**Requirement:** Could you write out the records below exactly as they appear, leaving out any pictures?

**Given data:**
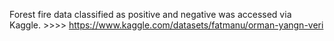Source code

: Forest fire data classified as positive and negative was accessed via Kaggle. >>>> https://www.kaggle.com/datasets/fatmanu/orman-yangn-veri
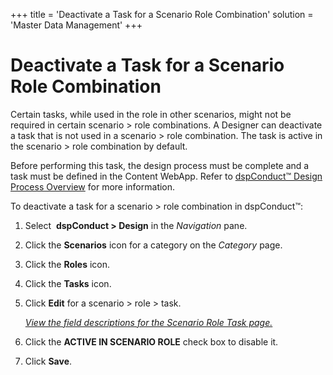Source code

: +++
title = 'Deactivate a Task for a Scenario Role Combination'
solution = 'Master Data Management'
+++

# Deactivate a Task for a Scenario Role Combination

Certain tasks, while used in the role in other scenarios, might not be
required in certain scenario \> role combinations. A Designer can
deactivate a task that is not used in a scenario \> role combination.
The task is active in the scenario \> role combination by default.

Before performing this task, the design process must be complete and a
task must be defined in the Content WebApp. Refer to [dspConduct™ Design
Process Overview](dspConduct_Design_Process_Overview.htm) for more
information.

To deactivate a task for a scenario \> role combination in dspConduct™:

1.  Select  <span style="font-weight: bold;">dspConduct \>
    </span>**Design** in the *Navigation* pane.

2.  Click the **Scenarios** icon for a category on the *Category* page.

3.  Click the **Roles** icon.

4.  Click the **Tasks** icon.

5.  Click **Edit** for a scenario \> role \> task.
    
    *[View the field descriptions for the Scenario Role Task
    page.](../Page_Desc/Scenario_Role_Task_H.htm)*

6.  Click the **ACTIVE IN SCENARIO ROLE** check box to disable it.

7.  Click **Save**.
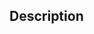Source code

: ﻿<!-- SVG_SET_DEFAULT_BRUSHES ( strokeColor ; fillColor ) -> strokeColor (Text) -> fillColor (Text)-->## Description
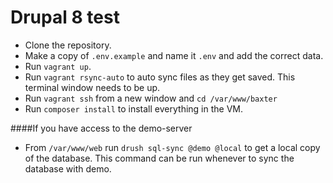 # Drupal 8 test
- Clone the repository.
- Make a copy of `.env.example` and name it `.env` and add the correct data.
- Run `vagrant up`.
- Run `vagrant rsync-auto` to auto sync files as they get saved. This terminal window needs to be up.
- Run `vagrant ssh` from a new window and `cd /var/www/baxter`
- Run `composer install` to install everything in the VM.

####If you have access to the demo-server
- From `/var/www/web` run `drush sql-sync @demo @local` to get a local copy of the database. This command can be run whenever to sync the database with demo.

**Response to this exercise:**
Source code

: Forest fire data classified as positive and negative was accessed via Kaggle. >>>> https://www.kaggle.com/datasets/fatmanu/orman-yangn-veri
Source code

: +++
title = 'Deactivate a Task for a Scenario Role Combination'
solution = 'Master Data Management'
+++

# Deactivate a Task for a Scenario Role Combination

Certain tasks, while used in the role in other scenarios, might not be
required in certain scenario \> role combinations. A Designer can
deactivate a task that is not used in a scenario \> role combination.
The task is active in the scenario \> role combination by default.

Before performing this task, the design process must be complete and a
task must be defined in the Content WebApp. Refer to [dspConduct™ Design
Process Overview](dspConduct_Design_Process_Overview.htm) for more
information.

To deactivate a task for a scenario \> role combination in dspConduct™:

1.  Select  <span style="font-weight: bold;">dspConduct \>
    </span>**Design** in the *Navigation* pane.

2.  Click the **Scenarios** icon for a category on the *Category* page.

3.  Click the **Roles** icon.

4.  Click the **Tasks** icon.

5.  Click **Edit** for a scenario \> role \> task.
    
    *[View the field descriptions for the Scenario Role Task
    page.](../Page_Desc/Scenario_Role_Task_H.htm)*

6.  Click the **ACTIVE IN SCENARIO ROLE** check box to disable it.

7.  Click **Save**.
Source code

: ﻿<!-- SVG_SET_DEFAULT_BRUSHES ( strokeColor ; fillColor ) -> strokeColor (Text) -> fillColor (Text)-->## Description
 # Drupal 8 test
- Clone the repository.
- Make a copy of `.env.example` and name it `.env` and add the correct data.
- Run `vagrant up`.
- Run `vagrant rsync-auto` to auto sync files as they get saved. This terminal window needs to be up.
- Run `vagrant ssh` from a new window and `cd /var/www/baxter`
- Run `composer install` to install everything in the VM.

####If you have access to the demo-server
- From `/var/www/web` run `drush sql-sync @demo @local` to get a local copy of the database. This command can be run whenever to sync the database with demo.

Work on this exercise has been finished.